Radicaal voor het levensverhaal
Geschiedenis als narratieve verwerking
DOI:
https://doi.org/10.71265/kacnw216Samenvatting
A Radical Choice for Life Stories. History as Narrative Coping
In this valedictory lecture, the author draws lessons from his research into the Jewish Polak family, who built and lived in his own house, and applies them to a program for future historical research based on life stories. He argues for moving away from the idea that history is merely the story of victims and perpetrators. The emphasis on victimhood often means pointing fingers at perpetrators and does not do justice to historical complexity. Furthermore, this black-and-white thinking does not lead to a shared culture of remembrance and commemoration. By reconstructing and analyzing life histories in context, people today can better understand the past.
History can connect people with their own past and thus with each other. But because we define our group identity based on a narrative of victim versus perpetrator, we are unable to commemorate and deal with the past together, whether it concerns slavery, colonialism, or the Second World War. This also means that intergenerational traumas remain misunderstood. As long as we judge people in the past, we fail to see the multivocality of and paradoxes in every life story. Any understanding of the past begins with knowing the facts in order to combat myths and one-sided interpretations.

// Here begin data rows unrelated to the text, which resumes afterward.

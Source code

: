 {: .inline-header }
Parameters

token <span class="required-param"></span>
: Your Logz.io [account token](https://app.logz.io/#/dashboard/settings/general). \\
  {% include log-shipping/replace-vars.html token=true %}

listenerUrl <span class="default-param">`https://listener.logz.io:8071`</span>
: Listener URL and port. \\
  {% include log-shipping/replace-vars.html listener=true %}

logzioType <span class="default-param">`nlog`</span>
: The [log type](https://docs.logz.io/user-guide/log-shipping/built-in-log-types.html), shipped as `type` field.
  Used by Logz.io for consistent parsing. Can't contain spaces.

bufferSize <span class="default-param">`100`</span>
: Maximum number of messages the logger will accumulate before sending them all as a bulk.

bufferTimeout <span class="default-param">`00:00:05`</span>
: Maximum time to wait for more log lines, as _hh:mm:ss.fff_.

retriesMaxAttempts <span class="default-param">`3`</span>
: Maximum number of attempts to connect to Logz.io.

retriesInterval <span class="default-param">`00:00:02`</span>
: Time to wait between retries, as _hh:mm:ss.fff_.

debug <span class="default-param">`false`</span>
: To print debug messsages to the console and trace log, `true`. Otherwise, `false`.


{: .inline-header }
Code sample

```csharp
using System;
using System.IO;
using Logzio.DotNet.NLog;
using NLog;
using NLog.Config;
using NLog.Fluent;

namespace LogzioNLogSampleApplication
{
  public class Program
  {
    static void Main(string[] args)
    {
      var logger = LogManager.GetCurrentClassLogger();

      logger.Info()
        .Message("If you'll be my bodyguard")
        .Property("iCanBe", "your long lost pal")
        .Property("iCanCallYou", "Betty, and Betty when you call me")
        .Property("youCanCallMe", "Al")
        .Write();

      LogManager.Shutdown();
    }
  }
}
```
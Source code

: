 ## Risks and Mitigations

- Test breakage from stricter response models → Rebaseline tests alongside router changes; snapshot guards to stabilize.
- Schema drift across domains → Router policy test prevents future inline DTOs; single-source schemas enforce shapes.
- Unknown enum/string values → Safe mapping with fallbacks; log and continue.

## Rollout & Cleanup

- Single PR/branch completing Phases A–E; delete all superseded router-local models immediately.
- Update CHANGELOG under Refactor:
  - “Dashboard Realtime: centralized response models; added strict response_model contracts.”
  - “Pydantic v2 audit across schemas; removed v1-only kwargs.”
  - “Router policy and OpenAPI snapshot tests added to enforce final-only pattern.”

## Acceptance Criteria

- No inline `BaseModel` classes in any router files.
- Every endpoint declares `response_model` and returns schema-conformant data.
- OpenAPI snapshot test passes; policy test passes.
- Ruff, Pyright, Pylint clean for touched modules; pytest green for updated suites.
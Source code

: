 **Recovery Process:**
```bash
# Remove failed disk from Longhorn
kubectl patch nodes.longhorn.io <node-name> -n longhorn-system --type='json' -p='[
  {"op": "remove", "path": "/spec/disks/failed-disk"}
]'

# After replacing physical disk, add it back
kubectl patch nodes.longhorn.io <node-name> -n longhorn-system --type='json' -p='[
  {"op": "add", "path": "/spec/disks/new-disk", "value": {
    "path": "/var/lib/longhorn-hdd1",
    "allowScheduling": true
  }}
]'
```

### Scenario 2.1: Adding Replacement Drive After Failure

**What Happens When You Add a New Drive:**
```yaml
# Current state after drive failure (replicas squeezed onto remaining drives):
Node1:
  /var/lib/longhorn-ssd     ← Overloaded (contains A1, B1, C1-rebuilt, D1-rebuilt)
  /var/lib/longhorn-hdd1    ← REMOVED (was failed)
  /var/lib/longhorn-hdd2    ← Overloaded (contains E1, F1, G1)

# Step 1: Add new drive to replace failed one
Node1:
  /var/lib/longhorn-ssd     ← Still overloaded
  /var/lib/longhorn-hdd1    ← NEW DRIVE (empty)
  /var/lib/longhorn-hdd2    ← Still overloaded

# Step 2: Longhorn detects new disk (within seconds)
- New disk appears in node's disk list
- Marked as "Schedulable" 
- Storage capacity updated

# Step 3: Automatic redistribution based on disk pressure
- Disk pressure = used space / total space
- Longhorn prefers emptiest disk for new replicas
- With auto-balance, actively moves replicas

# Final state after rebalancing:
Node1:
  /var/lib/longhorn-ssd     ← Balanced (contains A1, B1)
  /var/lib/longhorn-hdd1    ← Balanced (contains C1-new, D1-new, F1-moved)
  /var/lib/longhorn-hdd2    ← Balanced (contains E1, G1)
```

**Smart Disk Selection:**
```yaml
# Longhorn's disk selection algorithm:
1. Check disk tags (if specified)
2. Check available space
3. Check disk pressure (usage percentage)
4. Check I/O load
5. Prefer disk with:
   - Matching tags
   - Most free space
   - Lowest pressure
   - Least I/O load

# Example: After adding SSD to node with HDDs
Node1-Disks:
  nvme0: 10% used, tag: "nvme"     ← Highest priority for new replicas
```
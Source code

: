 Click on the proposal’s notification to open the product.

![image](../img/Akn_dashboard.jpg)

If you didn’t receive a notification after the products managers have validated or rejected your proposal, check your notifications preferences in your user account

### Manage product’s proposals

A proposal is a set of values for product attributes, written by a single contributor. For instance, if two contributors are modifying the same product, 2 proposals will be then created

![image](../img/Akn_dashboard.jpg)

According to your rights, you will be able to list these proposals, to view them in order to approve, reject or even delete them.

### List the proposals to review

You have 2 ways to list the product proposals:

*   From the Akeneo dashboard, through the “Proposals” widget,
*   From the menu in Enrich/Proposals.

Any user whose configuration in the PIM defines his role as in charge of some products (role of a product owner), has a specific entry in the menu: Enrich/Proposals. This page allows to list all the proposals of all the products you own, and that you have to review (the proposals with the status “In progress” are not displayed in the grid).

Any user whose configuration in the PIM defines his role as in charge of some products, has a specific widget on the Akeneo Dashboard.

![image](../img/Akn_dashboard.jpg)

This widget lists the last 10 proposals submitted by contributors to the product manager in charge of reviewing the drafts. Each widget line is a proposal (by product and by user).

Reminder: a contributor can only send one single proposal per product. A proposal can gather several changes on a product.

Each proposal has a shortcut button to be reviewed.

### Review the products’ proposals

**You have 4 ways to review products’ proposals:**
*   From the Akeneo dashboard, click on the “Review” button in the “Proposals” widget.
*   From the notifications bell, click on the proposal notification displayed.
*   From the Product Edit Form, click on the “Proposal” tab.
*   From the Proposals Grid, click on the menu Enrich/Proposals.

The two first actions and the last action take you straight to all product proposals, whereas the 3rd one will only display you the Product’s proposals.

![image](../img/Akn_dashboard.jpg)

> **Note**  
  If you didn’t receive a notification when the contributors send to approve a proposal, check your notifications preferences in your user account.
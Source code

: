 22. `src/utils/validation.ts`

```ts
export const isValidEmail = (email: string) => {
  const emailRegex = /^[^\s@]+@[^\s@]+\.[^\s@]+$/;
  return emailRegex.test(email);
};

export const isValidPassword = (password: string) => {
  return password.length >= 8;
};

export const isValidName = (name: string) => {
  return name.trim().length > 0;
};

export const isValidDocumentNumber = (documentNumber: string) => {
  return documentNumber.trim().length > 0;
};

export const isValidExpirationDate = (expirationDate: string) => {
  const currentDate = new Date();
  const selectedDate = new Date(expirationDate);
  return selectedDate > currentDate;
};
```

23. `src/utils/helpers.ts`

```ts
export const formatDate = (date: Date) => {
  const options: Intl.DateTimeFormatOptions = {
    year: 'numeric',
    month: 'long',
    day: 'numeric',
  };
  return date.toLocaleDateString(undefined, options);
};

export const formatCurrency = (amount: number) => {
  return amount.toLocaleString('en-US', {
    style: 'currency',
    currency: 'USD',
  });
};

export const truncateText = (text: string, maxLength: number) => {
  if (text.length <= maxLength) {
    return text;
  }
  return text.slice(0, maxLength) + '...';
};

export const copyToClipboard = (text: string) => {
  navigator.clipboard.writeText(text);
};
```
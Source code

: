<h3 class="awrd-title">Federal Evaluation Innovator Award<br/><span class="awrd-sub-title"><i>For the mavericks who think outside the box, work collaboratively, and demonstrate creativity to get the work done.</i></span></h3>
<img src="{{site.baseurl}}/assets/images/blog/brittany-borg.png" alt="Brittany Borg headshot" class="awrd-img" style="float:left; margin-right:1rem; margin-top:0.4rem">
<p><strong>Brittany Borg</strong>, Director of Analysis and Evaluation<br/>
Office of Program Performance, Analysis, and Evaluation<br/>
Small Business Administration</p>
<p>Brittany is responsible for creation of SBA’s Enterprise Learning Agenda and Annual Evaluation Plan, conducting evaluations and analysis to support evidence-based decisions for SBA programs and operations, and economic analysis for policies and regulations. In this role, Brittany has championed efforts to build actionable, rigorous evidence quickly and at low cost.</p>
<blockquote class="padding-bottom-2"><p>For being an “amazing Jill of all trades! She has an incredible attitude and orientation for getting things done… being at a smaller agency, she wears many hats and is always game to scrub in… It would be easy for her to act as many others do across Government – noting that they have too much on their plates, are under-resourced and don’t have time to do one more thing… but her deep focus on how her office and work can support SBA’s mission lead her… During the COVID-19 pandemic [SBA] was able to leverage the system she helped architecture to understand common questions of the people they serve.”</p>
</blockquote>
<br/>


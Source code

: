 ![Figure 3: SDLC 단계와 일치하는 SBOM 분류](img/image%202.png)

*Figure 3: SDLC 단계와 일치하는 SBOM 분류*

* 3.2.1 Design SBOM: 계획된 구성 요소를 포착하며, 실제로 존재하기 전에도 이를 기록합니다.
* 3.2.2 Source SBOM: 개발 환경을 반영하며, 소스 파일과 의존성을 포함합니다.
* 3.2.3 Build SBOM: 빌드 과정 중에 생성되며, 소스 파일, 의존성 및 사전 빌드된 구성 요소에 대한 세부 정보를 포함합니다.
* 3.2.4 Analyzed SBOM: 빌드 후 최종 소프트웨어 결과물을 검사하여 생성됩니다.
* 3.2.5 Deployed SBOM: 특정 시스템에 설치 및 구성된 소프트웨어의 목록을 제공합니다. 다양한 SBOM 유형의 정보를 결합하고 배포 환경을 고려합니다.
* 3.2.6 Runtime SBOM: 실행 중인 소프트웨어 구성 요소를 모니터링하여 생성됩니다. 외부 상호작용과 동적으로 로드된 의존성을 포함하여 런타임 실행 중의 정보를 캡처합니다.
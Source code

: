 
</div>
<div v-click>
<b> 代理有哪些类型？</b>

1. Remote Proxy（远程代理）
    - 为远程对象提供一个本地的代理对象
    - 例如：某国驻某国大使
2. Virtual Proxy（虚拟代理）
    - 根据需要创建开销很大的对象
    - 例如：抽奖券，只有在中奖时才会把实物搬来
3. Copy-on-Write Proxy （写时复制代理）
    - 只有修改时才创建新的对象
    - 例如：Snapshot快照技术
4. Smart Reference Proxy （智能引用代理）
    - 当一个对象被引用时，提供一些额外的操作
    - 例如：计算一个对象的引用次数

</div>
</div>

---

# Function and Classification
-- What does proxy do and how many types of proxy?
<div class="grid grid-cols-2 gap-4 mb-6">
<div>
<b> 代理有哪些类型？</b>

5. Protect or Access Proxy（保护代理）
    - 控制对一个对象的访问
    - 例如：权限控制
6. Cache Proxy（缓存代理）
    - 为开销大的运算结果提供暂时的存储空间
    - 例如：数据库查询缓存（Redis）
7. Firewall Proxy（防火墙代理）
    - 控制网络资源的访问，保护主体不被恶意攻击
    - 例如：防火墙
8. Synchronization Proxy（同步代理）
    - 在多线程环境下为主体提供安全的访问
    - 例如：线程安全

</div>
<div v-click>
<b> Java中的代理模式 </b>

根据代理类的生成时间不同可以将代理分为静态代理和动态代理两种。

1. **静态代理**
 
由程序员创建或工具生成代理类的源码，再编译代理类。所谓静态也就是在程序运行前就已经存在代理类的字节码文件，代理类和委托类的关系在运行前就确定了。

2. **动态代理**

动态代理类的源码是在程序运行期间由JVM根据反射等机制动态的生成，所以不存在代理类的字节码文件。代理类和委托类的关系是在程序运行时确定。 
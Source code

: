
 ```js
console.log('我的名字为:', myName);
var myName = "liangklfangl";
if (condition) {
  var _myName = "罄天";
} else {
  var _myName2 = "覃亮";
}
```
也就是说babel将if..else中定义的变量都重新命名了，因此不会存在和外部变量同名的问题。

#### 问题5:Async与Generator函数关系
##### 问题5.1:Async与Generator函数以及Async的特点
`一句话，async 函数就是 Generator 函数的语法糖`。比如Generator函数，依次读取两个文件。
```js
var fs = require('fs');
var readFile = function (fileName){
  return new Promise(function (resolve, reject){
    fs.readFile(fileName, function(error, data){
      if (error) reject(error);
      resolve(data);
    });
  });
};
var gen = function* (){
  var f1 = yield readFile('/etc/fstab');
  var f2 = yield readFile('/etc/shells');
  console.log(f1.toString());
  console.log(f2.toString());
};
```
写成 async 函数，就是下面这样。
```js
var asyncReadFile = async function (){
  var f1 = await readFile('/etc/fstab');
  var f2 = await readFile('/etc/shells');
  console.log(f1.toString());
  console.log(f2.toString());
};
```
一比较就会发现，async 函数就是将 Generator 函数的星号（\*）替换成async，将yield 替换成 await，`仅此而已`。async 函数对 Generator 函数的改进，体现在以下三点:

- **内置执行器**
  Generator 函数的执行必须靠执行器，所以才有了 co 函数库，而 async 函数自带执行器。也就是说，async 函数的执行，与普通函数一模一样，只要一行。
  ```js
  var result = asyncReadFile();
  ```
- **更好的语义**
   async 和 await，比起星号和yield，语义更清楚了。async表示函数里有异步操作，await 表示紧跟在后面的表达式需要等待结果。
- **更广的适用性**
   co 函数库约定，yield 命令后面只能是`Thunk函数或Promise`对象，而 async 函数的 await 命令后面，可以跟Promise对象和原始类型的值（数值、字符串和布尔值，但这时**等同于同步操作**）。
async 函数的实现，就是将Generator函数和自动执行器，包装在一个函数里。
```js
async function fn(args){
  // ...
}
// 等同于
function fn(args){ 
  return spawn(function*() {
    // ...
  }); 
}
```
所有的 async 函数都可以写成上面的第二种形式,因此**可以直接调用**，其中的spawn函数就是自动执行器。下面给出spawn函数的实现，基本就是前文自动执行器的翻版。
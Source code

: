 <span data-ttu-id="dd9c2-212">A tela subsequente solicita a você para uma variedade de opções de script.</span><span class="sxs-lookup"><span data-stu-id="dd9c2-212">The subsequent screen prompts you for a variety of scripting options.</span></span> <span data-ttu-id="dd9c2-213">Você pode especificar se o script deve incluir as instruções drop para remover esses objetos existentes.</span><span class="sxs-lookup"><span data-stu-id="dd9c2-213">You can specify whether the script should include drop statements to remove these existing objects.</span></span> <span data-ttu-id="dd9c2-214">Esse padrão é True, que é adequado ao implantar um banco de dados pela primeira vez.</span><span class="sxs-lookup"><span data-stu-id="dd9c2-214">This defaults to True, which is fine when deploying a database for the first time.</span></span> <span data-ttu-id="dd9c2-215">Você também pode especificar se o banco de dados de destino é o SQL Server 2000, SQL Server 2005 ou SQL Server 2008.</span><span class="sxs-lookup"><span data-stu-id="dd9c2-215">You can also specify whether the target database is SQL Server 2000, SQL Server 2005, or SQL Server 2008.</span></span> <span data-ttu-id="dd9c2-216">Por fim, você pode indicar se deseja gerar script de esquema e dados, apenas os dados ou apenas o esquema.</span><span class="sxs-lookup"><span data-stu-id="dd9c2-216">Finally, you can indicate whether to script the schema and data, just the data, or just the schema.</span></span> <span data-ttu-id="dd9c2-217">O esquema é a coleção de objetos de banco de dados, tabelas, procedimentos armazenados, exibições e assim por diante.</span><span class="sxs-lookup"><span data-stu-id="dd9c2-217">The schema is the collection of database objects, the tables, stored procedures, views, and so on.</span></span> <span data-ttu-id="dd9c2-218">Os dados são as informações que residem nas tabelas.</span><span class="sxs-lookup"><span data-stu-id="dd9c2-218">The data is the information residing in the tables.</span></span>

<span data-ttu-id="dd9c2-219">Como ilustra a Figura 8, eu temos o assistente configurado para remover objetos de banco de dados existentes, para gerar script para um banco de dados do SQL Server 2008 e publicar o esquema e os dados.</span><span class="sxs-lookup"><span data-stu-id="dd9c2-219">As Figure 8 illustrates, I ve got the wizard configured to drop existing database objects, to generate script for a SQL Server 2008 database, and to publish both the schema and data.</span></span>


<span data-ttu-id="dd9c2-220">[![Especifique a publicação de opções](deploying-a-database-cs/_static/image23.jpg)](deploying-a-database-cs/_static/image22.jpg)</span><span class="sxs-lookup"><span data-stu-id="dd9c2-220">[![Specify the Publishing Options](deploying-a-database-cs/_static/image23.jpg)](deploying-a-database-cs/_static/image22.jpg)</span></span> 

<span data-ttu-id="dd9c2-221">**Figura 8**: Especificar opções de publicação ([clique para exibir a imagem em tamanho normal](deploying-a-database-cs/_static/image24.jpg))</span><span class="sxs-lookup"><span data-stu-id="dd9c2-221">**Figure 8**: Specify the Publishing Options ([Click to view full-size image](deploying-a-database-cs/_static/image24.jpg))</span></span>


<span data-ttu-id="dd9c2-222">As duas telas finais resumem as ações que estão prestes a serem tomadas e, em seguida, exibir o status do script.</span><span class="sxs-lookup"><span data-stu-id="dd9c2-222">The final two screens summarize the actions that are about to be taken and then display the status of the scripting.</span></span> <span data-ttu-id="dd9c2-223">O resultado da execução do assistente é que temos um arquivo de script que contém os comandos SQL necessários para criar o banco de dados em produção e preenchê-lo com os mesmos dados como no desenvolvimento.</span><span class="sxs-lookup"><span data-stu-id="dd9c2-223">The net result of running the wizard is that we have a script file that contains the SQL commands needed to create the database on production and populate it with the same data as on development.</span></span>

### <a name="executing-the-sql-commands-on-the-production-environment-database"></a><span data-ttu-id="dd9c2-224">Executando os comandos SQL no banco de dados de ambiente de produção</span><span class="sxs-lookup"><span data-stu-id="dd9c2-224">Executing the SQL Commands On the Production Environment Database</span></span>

Only when we develop empathy with people in the past can we take joint responsibility for it. This collective coping process can be achieved by accumulating and researching individual memories of certain events. One way of doing this is by describing life stories. Literary non-fiction based on family histories has become a popular genre. These stories serve collective coping when they are provided with context, viewed from a comparative perspective, and given interpretation and meaning. This reveals why and how people acted under oppression in a particular time and context. We see their dilemmas and the mistakes they made. Only then can we gain insight into their scope for action or agency, value their resilience, and ask ourselves what we would have done in their place. Then we can take joint responsibility for remembering and commemorating the past in the present.